In 2014, when Prakash became part of the organisation, he confronted a terrain marked by legacy equipment, end-of-life software, and monitoring systems that were disconnected from each other. Various business units had their proprietary tools, and needless repetition was the norm.  The technical problems caused inefficiencies and increased costs. However, the human implications were significant, with unresolved vulnerabilities and delays in identifying system failures putting patient services at risk.

Prakash’s response was to look at the bigger picture. Managing more than ten people, he designed and instituted a superior monitoring system that integrated the existing tools into a single system. There were definite benefits, including $ 1.5 million in savings and faster ways to pinpoint systems that were not working at their best. But the deeper impact was subtler. The new system meant fewer interruptions for people waiting for time-sensitive medications. It was the kind of change that moved his role from day-to-day maintenance into the realm of architecture and strategy.

Integrating at Scale

The acquisitions of a leading U.S. retail pharmacy chain and one of the nation’s largest long-term care service providers presented another test. The integrations were complex: two large companies with their own IT systems needed to be absorbed without disrupting existing services. Prakash led a small team tasked with scaling the monitoring platform to accommodate thousands of new systems. His approach was methodical, expanding the platform while introducing observability tools that could provide visibility across the expanded network.

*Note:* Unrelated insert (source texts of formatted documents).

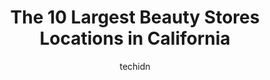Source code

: ---
layout: ampstory
image: https://i0.wp.com/paketmu.com/wp-content/uploads/2023/06/queens-beauty-supply-0-in-california-1686363689.jpeg?resize=640,853
author: techidn
featured: false
description: Explore the diverse Beauty Store scene in California, home to an incredible selection of 10 establishments catering to every taste. Whether youre in search of iconic favorites or undiscover
title: The 10 Largest Beauty Stores Locations in California
cover:
   title: The 10 Largest Beauty Stores Locations in California
   subtitle: RICKPATE
   background: https://paketmu.com/wp-content/uploads/2023/06/queens-beauty-supply-0-in-california-1686363689.jpeg

pages: 
 - layout: thirds
   top: <h1>#1 C & J Beauty Supply</h1>
   bottom: "<p>Great customer service. Staff social distanced everyone letting just a few customers in at a time. They were knowledgeable and personal able. I will def be returning.</p>"
   background: https://paketmu.com/wp-content/uploads/2023/06/queens-beauty-supply-1-in-california-1686363689.jpeg
   backgroundblur: true
 - layout: thirds
   top: <h1>#2 Beauty Supply Warehouse</h1>
   bottom: "<p>If I could give it a zero I would! Took my mom in to look at wigs. She has cancer and it was already an emotional time. The rude woman working in the back made rude comme</p>"
   background: https://paketmu.com/wp-content/uploads/2023/06/queens-beauty-supply-2-in-california-1686363690.jpeg
   cta:
      link: https://paketmu.com/the-10-largest-beauty-stores-locations-in-california/
      text: The 10 Largest Beauty Stores Locations in California
 - layout: thirds
   top: <h1>#3 Chris Beauty Supply</h1>
   bottom: "<p>I wanted to look for hair at a new beauty supply and liked what I saw. They have a nice selection and other hair products that I like. They open at 9-30 and close at 7 p.</p>"
   background: https://paketmu.com/wp-content/uploads/2023/06/queens-beauty-supply-3-in-california-1686363691.jpeg
   cta:
      link: https://paketmu.com/the-10-largest-beauty-stores-locations-in-california/
      text: The 10 Largest Beauty Stores Locations in California
 - layout: thirds
   top: <h1>#4 Lynas Beauty Depot</h1>
   bottom: "<p>21995 Mission Blvd, Hayward, CA 94541, United States</p>"
   background: https://images.unsplash.com/photo-1613843873231-1447db182f97?ixlib=rb-4.0.3&ixid=MnwxMjA3fDB8MHxwaG90by1wYWdlfHx8fGVufDB8fHx8&auto=format&fit=crop&w=640&h=853&q=80
   cta:
      link: https://paketmu.com/the-10-largest-beauty-stores-locations-in-california/
      text: The 10 Largest Beauty Stores Locations in California
 - layout: thirds
   top: <h1>#5 Sterling Park Beauty Supply</h1>
   bottom: "<p>5810 W Adams Blvd, Los Angeles, CA 90016, United States</p>"
   background: https://images.unsplash.com/photo-1515405295579-ba7b45403062?ixlib=rb-4.0.3&ixid=MnwxMjA3fDB8MHxwaG90by1wYWdlfHx8fGVufDB8fHx8&auto=format&fit=crop&w=640&h=853&q=80
   cta:
      link: https://paketmu.com/the-10-largest-beauty-stores-locations-in-california/
      text: The 10 Largest Beauty Stores Locations in California
 - layout: thirds
   top: <h1>#6 Pico Beauty Supplies & Salon</h1>
   bottom: "<p>4972 W Pico Blvd #103, Los Angeles, CA 90019, United States</p>"
   background: https://images.unsplash.com/photo-1609083590460-7b8cc0ca65f8?ixlib=rb-4.0.3&ixid=MnwxMjA3fDB8MHxwaG90by1wYWdlfHx8fGVufDB8fHx8&auto=format&fit=crop&w=640&h=853&q=80
   cta:
      link: https://paketmu.com/the-10-largest-beauty-stores-locations-in-california/
      text: The 10 Largest Beauty Stores Locations in California
 - layout: thirds
   top: <h1>#7 Tina Beauty Supply</h1>
   bottom: "<p>912 Tuolumne St, Vallejo, CA 94590, United States</p>"
   background: https://images.unsplash.com/photo-1615749413727-825b59a857b5?ixlib=rb-4.0.3&ixid=MnwxMjA3fDB8MHxwaG90by1wYWdlfHx8fGVufDB8fHx8&auto=format&fit=crop&w=640&h=853&q=80
   cta:
      link: https://paketmu.com/the-10-largest-beauty-stores-locations-in-california/
      text: The 10 Largest Beauty Stores Locations in California
 - layout: thirds
   middle: Continue reading...
   background: https://images.unsplash.com/photo-1524169358666-79f22534bc6e?ixlib=rb-4.0.3&ixid=MnwxMjA3fDB8MHxwaG90by1wYWdlfHx8fGVufDB8fHx8&auto=format&fit=crop&w=640&h=853&q=80
   cta:
      link: https://paketmu.com/the-10-largest-beauty-stores-locations-in-california/
      text: The 10 Largest Beauty Stores Locations in California
      
---
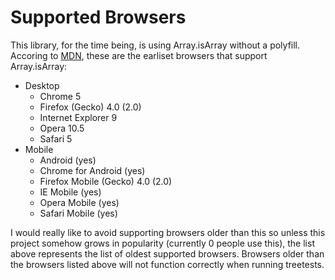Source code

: # Supported Browsers

This library, for the time being, is using Array.isArray without a polyfill. Accoring to [MDN](https://developer.mozilla.org/en-US/docs/Web/JavaScript/Reference/Global_Objects/Array/isArray), these are the earliset browsers that support Array.isArray:

* Desktop
  * Chrome 5
  * Firefox (Gecko) 4.0 (2.0)
  * Internet Explorer 9
  * Opera 10.5
  * Safari 5
* Mobile
  * Android (yes)
  * Chrome for Android (yes)
  * Firefox Mobile (Gecko) 4.0 (2.0)
  * IE Mobile (yes)
  * Opera Mobile (yes)
  * Safari Mobile (yes)

I would really like to avoid supporting browsers older than this so unless this project somehow grows in popularity (currently 0 people use this), the list above represents the list of oldest supported browsers. Browsers older than the browsers listed above will not function correctly when running treetests.

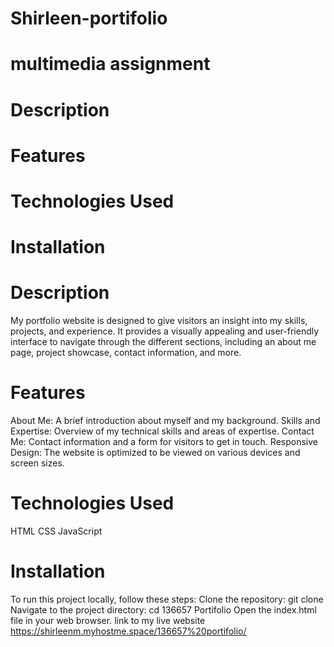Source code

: # Shirleen-portifolio
# multimedia assignment
# Description
# Features
# Technologies Used
# Installation
# Description
My portfolio website is designed to give visitors an insight into my skills, projects, and experience. It provides a visually appealing and user-friendly interface to navigate through the different sections, including an about me page, project showcase, contact information, and more.

# Features
About Me: A brief introduction about myself and my background.
Skills and Expertise: Overview of my technical skills and areas of expertise.
Contact Me: Contact information and a form for visitors to get in touch.
Responsive Design: The website is optimized to be viewed on various devices and screen sizes.

# Technologies Used
HTML
CSS
JavaScript

# Installation
To run this project locally, follow these steps:
Clone the repository: git clone <repository-url>
Navigate to the project directory: cd 136657 Portifolio
Open the index.html file in your web browser.
  link to my live website https://shirleenm.myhostme.space/136657%20portifolio/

The integration worked. The company was able to extend pharmacy services into senior living, nursing homes, and assisted care environments. For patients, it meant tailored medication services delivered with fewer disruptions. For the organization, it meant expanding its presence in sectors where reliability is critical.

A Shift to Proactive Monitoring

As digital ecosystems became more complex, Prakash’s role shifted again. The company needed monitoring tools capable of anticipating failures, not just reacting to them. He evaluated multiple solutions on their scalability, long-term viability, and cost before leading a team of more than 15 to implement AppDynamics and Dynatrace. These systems now monitor over a billion transactions daily.

“Every transaction represents a patient relying on us,” he recalls. “We needed a system that doesn’t just tell us when something breaks but warns us before it does.”

The change from reactive to predictive has been a vital one. This shift enabled the organization to safeguard critical healthcare deliverables. The organization also protected access to essential services like vaccinations, urgent care, pharmacy benefits management, and high-cost specialty medicines that require complex manufacturing and clinical oversight. For millions of Americans, this meant continuity of care across prescriptions, insurance plans, and specialized treatments, all with minimal interruptions. Behind every digital interaction is an invisible layer of reliability that Velusamy helped design.

Transforming Site Reliability

Perhaps his most ambitious undertaking has been the digital site reliability transformation. Heading a team of more than twenty, he developed a modern observability platform capable of supporting applications across hybrid and multi-cloud environments. Automation, self-healing mechanisms, and AI-driven insights are now part of the system’s design.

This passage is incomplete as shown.